Active cervical ROM (flexion, extension, rotation, and lateral flexion) was assessed using a goniometer with minimal detectable changes ranging from 9.6° to 18.8° for flexion, 7° to 13° for extension, 5.9° to 10° for right lateral flexion, 9.1° to 19° for left lateral flexion, 7.6° to 13.9° for right rotation, and 6.4° to 6.7° for left rotation (2). The deep neck flexor muscle endurance test was performed as described by Harris et al (5) and used their MCID of 16.2 seconds for patients with neck pain (5). Distribution of tingling, numbness, and other symptoms associated with cervical radiculopathy was assessed before and after treatment. Patients were educated about their symptoms and symptom centralization using a body diagram and written instructions and asked to confirm their understanding. Centralization was recorded as either “yes” or “no”.

Study Strengths / Weaknesses:

Strengths:
  • Use of the Wainer and Gill (7) criteria for a diagnosis of cervical radiculopathy has shown a specificity of 0.94 and a positive likelihood ratio of 6.1 – so it is likely all participants had true cervical radiculopathy.
Weaknesses:
  • The significantly higher percentage of participants who believed they had received active treatment in the manipulation group may indicate that the blinding procedure was not as successful as hoped.
  • The use of a very short-term follow-up is not ideal, as there is some speculation on the clinical significance of immediate treatment effects (an with many studies, it would be nicer to have longer-term follow-ups).
  • The sham manipulation procedure used may not have been an adequate control, as evidenced by the greater proportion of patients in the manipulation group who believed they were receiving the active treatment.
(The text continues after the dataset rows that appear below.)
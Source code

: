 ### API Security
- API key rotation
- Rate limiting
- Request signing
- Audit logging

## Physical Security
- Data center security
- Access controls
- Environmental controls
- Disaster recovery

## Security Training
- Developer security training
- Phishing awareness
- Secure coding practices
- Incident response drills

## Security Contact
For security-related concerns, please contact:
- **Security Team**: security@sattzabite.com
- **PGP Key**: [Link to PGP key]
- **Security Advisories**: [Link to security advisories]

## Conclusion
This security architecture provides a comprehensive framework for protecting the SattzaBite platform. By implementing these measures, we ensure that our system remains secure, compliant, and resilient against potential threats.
This may have influenced the between group outcomes due to differing patient expectations (1).

Additional References:

  1. Bishop MD, Mintken P, Bialosky JE, et al. Factors shaping expectations for complete relief from symptoms during rehabilitation for patients with spine pain. Physiother Theory Pract 2019; 35: 70-79.
  2. Cleland JA, Childs JD, Fritz JM, et al. Interrater reliability of the history and physical examination in patients with mechanical neck pain. Arch Phys Med Rehabil 2006; 87: 1388-1395.
  3. Cleland JA, Glynn P, Whitman JM, et al. Short-term effects of thrust versus nonthrust mobilization/manipulation directed at the thoracic spine in patients with neck pain: a randomized clinical trial. Phys Ther 2007; 87: 431-440.
  4. Cross KM, Kuenze C, Grindstaff TL, et al. Thoracic spine thrust manipulation improves pain, range of motion, and self-reported function in patients with mechanical neck pain: a systematic review. J Orthop Sports Phys Ther 2011; 41: 633-642.
  5. Harris KD, Heer DM, Roy TC, et al. Reliability of a measurement of neck flexor muscle endurance. Phys Ther 2005; 85: 1349-1355.
  6. Radhakrishnan K, Litchy WJ, O’Fallon WM, et al. Epidemiology of cervical radiculopathy. A population-based study from Rochester. Minnesota 1976 through 1990. Brain 1994; 117 pt 2: 325-335.
  7. Wainner RS, Gill H. Diagnosis and nonoperative management of cervical radiculopathy. J Orthop Sports Phys Ther 2000; 30: 728-744.